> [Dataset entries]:
+ + +

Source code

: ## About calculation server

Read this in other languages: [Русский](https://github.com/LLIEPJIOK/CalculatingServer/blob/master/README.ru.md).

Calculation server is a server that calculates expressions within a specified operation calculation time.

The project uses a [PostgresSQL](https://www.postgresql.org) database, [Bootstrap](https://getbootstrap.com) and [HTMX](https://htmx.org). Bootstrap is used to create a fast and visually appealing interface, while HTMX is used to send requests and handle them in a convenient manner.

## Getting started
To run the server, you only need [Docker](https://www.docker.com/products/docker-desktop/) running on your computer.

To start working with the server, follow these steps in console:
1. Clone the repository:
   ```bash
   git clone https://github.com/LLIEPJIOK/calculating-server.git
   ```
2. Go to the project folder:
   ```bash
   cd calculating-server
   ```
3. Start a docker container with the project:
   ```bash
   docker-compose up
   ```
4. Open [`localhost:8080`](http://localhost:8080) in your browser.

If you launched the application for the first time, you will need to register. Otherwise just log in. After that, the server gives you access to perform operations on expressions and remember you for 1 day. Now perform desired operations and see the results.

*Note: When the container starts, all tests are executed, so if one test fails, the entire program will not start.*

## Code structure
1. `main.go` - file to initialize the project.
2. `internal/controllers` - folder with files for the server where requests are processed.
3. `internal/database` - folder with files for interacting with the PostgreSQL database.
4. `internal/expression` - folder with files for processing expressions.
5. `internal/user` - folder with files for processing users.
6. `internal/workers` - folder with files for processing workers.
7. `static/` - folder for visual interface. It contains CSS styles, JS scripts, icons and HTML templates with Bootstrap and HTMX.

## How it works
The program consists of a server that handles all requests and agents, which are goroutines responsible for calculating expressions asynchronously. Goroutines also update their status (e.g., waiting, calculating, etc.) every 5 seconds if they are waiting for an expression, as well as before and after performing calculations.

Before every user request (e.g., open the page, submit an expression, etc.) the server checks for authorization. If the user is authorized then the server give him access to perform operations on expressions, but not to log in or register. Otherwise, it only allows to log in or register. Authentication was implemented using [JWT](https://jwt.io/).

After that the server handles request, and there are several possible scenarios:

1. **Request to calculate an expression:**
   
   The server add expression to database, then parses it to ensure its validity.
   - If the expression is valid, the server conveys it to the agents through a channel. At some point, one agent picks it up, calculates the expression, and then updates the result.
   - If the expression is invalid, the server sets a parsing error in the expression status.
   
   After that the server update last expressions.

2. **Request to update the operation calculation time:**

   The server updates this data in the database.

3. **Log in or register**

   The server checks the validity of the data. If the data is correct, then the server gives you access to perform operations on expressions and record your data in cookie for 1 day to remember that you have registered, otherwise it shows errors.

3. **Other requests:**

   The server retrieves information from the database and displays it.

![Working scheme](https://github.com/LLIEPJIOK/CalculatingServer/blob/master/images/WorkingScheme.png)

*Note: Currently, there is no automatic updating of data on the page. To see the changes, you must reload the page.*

+ + +

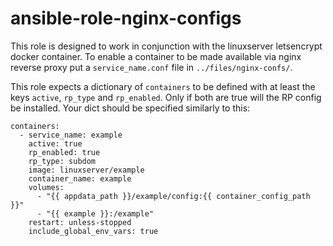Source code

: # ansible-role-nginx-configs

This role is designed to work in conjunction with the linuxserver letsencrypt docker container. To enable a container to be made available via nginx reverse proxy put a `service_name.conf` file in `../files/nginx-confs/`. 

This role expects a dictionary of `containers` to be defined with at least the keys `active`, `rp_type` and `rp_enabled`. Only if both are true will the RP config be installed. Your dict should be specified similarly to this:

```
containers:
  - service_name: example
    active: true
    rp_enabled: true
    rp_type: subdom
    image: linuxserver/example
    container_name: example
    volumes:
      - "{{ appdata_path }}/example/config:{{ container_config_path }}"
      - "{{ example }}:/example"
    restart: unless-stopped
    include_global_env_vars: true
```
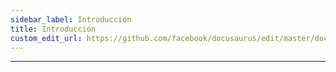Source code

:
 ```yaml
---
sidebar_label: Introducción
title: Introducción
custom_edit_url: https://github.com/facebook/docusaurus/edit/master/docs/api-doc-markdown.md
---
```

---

+ + +

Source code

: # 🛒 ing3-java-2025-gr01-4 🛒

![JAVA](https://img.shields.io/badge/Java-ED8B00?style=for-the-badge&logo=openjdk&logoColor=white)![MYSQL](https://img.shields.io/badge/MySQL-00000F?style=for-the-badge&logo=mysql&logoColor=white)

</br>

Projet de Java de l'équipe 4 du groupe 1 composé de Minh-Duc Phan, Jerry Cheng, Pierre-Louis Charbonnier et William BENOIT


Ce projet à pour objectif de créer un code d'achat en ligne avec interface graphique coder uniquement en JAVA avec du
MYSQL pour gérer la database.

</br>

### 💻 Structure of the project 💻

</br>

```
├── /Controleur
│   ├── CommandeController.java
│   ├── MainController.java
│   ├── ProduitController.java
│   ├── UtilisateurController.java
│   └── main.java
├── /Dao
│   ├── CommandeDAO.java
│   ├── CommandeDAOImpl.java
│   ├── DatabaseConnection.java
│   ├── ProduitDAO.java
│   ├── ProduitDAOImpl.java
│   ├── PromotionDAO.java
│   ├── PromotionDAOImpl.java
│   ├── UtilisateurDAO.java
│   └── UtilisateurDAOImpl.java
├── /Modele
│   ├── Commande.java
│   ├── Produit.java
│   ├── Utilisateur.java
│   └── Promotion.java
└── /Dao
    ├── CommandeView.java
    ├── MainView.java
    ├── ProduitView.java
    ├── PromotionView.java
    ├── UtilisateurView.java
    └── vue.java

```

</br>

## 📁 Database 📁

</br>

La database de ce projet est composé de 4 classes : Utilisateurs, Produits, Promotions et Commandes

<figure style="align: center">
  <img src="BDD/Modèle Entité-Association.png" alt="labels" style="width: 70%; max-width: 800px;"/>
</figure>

+ + +

> [TO DO]: Looking at the entries above, count each line in which the word "gives" occurs, then give the total and nothing further.

> [RESULT OF THE EXERCISE]: 2